To the editors:

Dan Cohen’s article, “Our Gang,” in the Reader, March 4th, is not complete or accurate in regard to statements attributed to or about me. Cohen, a student at the time, and his professor contacted me July 22, 1986–20 months ago. He never checked statements with me.

His reference to my comments about Philadelphia CIN are incomplete. While definition change or reporting procedures on gangs did occur, the evidence is strong that gang problems have nevertheless substantially declined and Philadelphia CIN, community groups and agencies may have had significant responsibility for it. We are not sure.

Cohen also states that I criticized Roberto Rivera for “not hiring active gang members.” I never advocated or suggested this to Rivera or anyone else. I am against this practice. Cohen’s statement is false.

Thank you for publishing these corrections to your article.

Irving Spergel

Professor, University of Chicago

Dan Cohen replies:

Dr. Spergel’s criticism that I failed to check his statements is accurate, I’m afraid. However, all of the statements quoted in the article were tape-recorded, and all of his paraphrased statements were corroborated on tape.

Still, 20 months is a long time to go without checking with someone, and I feel obliged to address his concern. Dr. Spergel’s quotations might have seen the light of day a great deal sooner, but the Reader asked me to rewrite the article several times and sometimes let it languish for months between rewrites. Each of these rewrites forced me to reinterview my sources in the program itself. If I did not get back to Dr. Spergel, it was because most of his points were still accurate as far as I could tell from interviewing the CIN staff.

What’s more, none of his criticisms of the article is purely factual. His point about Philadelphia’s CIN being a qualified success is well-taken; yet he does not dispute the article’s major point that Philadelphia, by redefining its gang problem during the first year of its program, has made it difficult to gauge the program’s success.
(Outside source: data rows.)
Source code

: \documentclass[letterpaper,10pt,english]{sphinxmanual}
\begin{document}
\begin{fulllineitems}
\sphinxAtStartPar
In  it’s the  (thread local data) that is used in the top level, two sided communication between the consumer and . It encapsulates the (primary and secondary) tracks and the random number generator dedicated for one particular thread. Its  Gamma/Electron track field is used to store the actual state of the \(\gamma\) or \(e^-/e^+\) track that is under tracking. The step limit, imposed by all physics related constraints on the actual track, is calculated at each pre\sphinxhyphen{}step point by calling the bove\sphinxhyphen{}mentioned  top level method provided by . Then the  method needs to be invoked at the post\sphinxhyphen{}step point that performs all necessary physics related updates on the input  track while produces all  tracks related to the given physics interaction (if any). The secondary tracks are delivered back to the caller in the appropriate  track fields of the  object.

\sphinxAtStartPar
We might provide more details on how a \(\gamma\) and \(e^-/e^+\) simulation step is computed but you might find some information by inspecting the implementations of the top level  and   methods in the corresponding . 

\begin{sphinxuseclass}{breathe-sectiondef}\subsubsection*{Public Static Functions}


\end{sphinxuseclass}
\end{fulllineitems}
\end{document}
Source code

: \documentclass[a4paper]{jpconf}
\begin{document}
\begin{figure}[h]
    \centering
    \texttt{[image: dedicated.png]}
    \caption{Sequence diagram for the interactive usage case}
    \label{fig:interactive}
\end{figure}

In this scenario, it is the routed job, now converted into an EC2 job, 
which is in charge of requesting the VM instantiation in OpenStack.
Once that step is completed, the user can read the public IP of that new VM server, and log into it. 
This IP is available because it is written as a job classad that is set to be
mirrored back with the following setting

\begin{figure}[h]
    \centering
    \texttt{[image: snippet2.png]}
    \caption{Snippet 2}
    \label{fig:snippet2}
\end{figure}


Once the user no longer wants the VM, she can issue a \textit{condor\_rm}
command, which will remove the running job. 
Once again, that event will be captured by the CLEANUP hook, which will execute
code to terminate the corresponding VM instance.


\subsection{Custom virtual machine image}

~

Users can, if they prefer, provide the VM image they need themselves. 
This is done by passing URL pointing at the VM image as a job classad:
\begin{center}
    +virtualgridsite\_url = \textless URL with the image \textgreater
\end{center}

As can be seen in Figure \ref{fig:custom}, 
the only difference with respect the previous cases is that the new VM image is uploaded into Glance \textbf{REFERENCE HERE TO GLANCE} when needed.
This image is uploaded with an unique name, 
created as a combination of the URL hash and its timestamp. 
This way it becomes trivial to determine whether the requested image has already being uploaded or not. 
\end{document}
Nor is his contention that he never criticized Rivera for “not hiring active gang members” a clear-cut case of factual error. I did not mean to imply that Spergel wanted Rivera to hire gang members who were still involved in shooting their rivals. However, he did tell me he’d like to see CIN use “the older kids who were trying to get out of the gang.” These people could certainly be considered “active” gang members. Moreover, I was basing my statement on what Rivera told me, not merely what I’d heard from Dr. Spergel.

In conclusion, I’d like to thank Dr. Spergel for helping to clarify some points in the article.